Start of INPUT

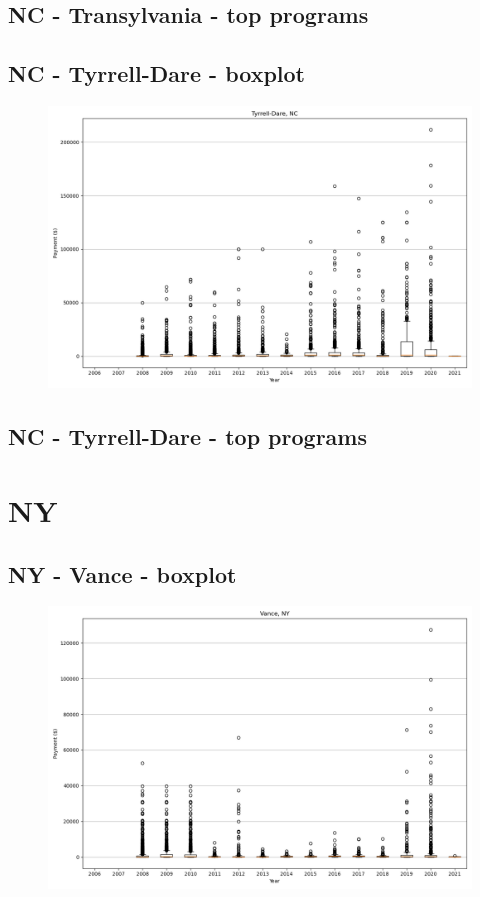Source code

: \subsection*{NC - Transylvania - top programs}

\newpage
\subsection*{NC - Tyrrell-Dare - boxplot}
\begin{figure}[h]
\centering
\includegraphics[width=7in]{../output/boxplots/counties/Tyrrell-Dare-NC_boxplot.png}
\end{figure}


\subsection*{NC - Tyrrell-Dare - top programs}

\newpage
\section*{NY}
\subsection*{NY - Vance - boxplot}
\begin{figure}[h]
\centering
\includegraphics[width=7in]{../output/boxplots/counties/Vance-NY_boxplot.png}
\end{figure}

End of INPUT
Start of INPUT

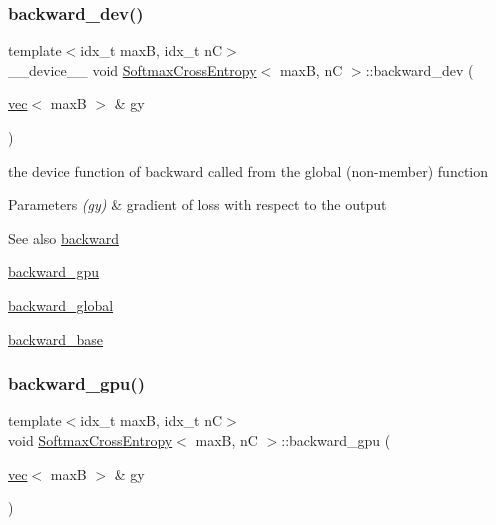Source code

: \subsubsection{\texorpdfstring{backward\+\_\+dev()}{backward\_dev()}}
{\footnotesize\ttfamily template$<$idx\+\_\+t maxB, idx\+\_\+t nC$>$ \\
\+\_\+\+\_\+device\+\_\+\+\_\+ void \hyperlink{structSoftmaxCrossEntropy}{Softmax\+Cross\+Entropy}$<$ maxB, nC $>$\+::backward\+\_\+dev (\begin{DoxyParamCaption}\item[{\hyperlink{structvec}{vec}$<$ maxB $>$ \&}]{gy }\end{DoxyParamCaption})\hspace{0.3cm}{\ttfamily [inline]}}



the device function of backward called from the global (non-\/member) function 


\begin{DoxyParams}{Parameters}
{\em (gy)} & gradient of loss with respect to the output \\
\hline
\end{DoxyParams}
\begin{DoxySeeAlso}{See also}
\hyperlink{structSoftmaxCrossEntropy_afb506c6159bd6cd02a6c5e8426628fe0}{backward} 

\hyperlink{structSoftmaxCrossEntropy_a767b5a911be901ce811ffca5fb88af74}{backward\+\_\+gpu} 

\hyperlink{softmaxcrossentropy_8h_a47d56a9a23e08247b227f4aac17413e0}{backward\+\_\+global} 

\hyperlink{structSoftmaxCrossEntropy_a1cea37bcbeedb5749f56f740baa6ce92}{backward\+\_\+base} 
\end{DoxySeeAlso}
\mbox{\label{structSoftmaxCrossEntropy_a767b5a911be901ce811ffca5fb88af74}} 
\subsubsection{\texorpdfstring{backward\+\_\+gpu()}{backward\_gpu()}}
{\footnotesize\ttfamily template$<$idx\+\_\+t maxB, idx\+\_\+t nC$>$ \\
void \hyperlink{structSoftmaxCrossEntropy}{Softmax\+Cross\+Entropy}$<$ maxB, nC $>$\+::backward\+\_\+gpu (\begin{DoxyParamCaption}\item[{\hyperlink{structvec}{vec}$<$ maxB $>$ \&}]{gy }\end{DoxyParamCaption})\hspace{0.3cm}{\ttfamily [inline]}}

End of INPUT
Start of INPUT

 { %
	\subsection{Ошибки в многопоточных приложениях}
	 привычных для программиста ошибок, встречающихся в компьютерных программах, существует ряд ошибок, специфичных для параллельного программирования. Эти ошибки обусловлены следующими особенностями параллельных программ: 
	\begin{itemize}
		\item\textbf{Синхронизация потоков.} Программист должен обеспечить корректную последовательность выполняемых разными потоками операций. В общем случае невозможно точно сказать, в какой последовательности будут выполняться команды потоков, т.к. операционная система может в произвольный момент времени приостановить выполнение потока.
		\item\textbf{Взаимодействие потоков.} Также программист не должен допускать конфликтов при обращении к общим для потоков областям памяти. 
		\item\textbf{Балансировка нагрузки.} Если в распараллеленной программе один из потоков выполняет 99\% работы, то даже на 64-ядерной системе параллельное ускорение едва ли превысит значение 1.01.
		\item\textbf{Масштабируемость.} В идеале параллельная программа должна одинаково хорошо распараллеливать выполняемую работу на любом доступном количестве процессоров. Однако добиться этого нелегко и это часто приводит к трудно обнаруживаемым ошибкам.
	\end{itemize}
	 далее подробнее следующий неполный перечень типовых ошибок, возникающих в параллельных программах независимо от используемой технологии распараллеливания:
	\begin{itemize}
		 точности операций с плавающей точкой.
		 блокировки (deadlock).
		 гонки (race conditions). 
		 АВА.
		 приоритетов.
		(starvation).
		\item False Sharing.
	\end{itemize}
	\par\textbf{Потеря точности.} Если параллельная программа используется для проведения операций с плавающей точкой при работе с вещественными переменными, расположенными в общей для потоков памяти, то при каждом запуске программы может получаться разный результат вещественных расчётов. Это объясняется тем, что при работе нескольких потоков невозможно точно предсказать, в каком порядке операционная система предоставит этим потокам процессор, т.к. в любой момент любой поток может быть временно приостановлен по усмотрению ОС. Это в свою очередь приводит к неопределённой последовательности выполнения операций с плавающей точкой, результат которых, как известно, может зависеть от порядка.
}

End of INPUT

** WHAT YOU HAVE TO DO **
Within the entries above, find every line where the string "Vance" occurs, and copy it.

** RESPONSE BELOW **
\subsection*{NY - Vance - boxplot}
\includegraphics[width=7in]{../output/boxplots/counties/Vance-NY_boxplot.png}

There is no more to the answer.